START Records for this task

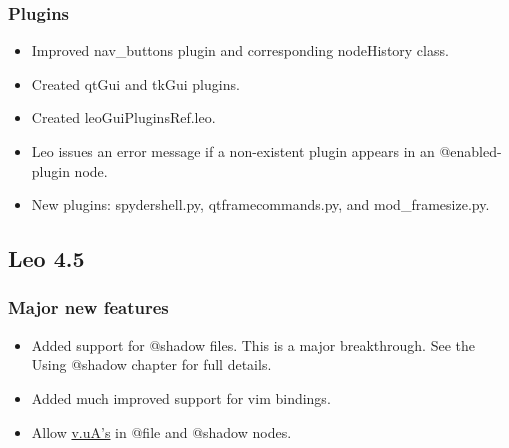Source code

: \documentclass[a4paper,10pt,english]{sphinxmanual}
\begin{document}
\subsubsection{Plugins}
\label{what-is-new:id8}\begin{itemize}
\item {} 
Improved nav\_buttons plugin and corresponding nodeHistory class.

\item {} 
Created qtGui and tkGui plugins.

\item {} 
Created leoGuiPluginsRef.leo.

\item {} 
Leo issues an error message if a non-existent plugin appears
in an @enabled-plugin node.

\item {} 
New plugins: spydershell.py, qtframecommands.py, and mod\_framesize.py.

\end{itemize}


\subsection{Leo 4.5}
\label{what-is-new:leo-4-5}

\subsubsection{Major new features}
\label{what-is-new:major-new-features}\begin{itemize}
\item {} 
Added support for @shadow files.
This is a major breakthrough.
See the Using @shadow chapter for full details.

\item {} 
Added much improved support for vim bindings.

\item {} 
Allow \href{http://groups.google.com/group/leo-editor/browse\_thread/thread/750bb3099090f5b}{v.uA's} in @file and @shadow nodes.

\end{itemize}
\end{document}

END Records for this task

▶ [What you need to do]:
Pictures within the entries must not be reproduced; everything else is to be restated verbatim.

▶ [Written solution]:
Source code

: \documentclass[a4paper,10pt,english]{sphinxmanual}
\begin{document}
\subsubsection{Plugins}
\label{what-is-new:id8}\begin{itemize}
\item {} 
Improved nav\_buttons plugin and corresponding nodeHistory class.

\item {} 
Created qtGui and tkGui plugins.

\item {} 
Created leoGuiPluginsRef.leo.

\item {} 
Leo issues an error message if a non-existent plugin appears
in an @enabled-plugin node.

\item {} 
New plugins: spydershell.py, qtframecommands.py, and mod\_framesize.py.

\end{itemize}


\subsection{Leo 4.5}
\label{what-is-new:leo-4-5}

\subsubsection{Major new features}
\label{what-is-new:major-new-features}\begin{itemize}
\item {} 
Added support for @shadow files.
This is a major breakthrough.
See the Using @shadow chapter for full details.

\item {} 
Added much improved support for vim bindings.

\item {} 
Allow \href{http://groups.google.com/group/leo-editor/browse\_thread/thread/750bb3099090f5b}{v.uA's} in @file and @shadow nodes.

\end{itemize}
\end{document}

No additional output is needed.